───── Input records ─────

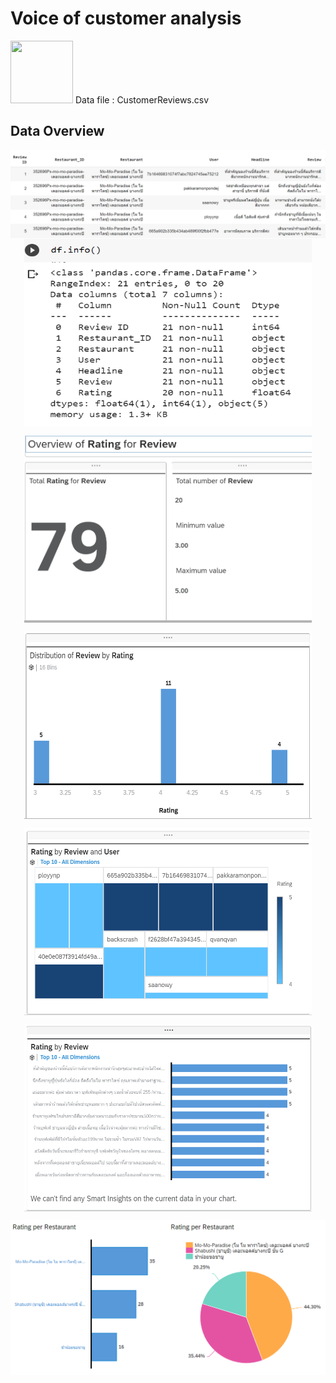 <h1>Voice of customer analysis</h1>

<p align="left">
<img src="https://cdn.iconscout.com/icon/free/png-512/microsoft-excel-2-569282.png"
     width="100" height="100" >
Data file : CustomerReviews.csv
</p>

<h2>Data Overview</h2>
<p align="center">
<img align="left" src="https://github.com/PaoLastHope/BADS7105/blob/80d88a767b704e97dc27f3a91f350d96a3d3aa71/HOMEWORK%2011/images/1.PNG">
</p>
 
<br />
<p align="center">
<img align="center" src="https://github.com/PaoLastHope/BADS7105/blob/80d88a767b704e97dc27f3a91f350d96a3d3aa71/HOMEWORK%2011/images/2.PNG"
     width="460" height="300" >
</p>

<p align="center">
<img align="center" src="https://github.com/PaoLastHope/BADS7105/blob/80d88a767b704e97dc27f3a91f350d96a3d3aa71/HOMEWORK%2011/images/3.PNG"
     width="460" height="300" >
</p>

<p align="center">
<img align="center" src="https://github.com/PaoLastHope/BADS7105/blob/80d88a767b704e97dc27f3a91f350d96a3d3aa71/HOMEWORK%2011/images/4.PNG"
     width="460" height="300" >
</p>

<p align="center">
<img align="center" src="https://github.com/PaoLastHope/BADS7105/blob/80d88a767b704e97dc27f3a91f350d96a3d3aa71/HOMEWORK%2011/images/5.PNG"
     width="460" height="300" >
</p>

<p align="center">
<img align="center" src="https://github.com/PaoLastHope/BADS7105/blob/80d88a767b704e97dc27f3a91f350d96a3d3aa71/HOMEWORK%2011/images/6.PNG"
     width="460" height="300" >
</p>

<p align="center">
<img align="center" src="https://github.com/PaoLastHope/BADS7105/blob/80d88a767b704e97dc27f3a91f350d96a3d3aa71/HOMEWORK%2011/images/7.PNG">
</p>
<br />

─────

» Instructions to follow: Copy every line in the entries above that has the string "images" in it.

» Task result:
<img align="left" src="https://github.com/PaoLastHope/BADS7105/blob/80d88a767b704e97dc27f3a91f350d96a3d3aa71/HOMEWORK%2011/images/1.PNG">
<img align="center" src="https://github.com/PaoLastHope/BADS7105/blob/80d88a767b704e97dc27f3a91f350d96a3d3aa71/HOMEWORK%2011/images/2.PNG"
<img align="center" src="https://github.com/PaoLastHope/BADS7105/blob/80d88a767b704e97dc27f3a91f350d96a3d3aa71/HOMEWORK%2011/images/3.PNG"
<img align="center" src="https://github.com/PaoLastHope/BADS7105/blob/80d88a767b704e97dc27f3a91f350d96a3d3aa71/HOMEWORK%2011/images/4.PNG"
<img align="center" src="https://github.com/PaoLastHope/BADS7105/blob/80d88a767b704e97dc27f3a91f350d96a3d3aa71/HOMEWORK%2011/images/5.PNG"
<img align="center" src="https://github.com/PaoLastHope/BADS7105/blob/80d88a767b704e97dc27f3a91f350d96a3d3aa71/HOMEWORK%2011/images/6.PNG"
<img align="center" src="https://github.com/PaoLastHope/BADS7105/blob/80d88a767b704e97dc27f3a91f350d96a3d3aa71/HOMEWORK%2011/images/7.PNG">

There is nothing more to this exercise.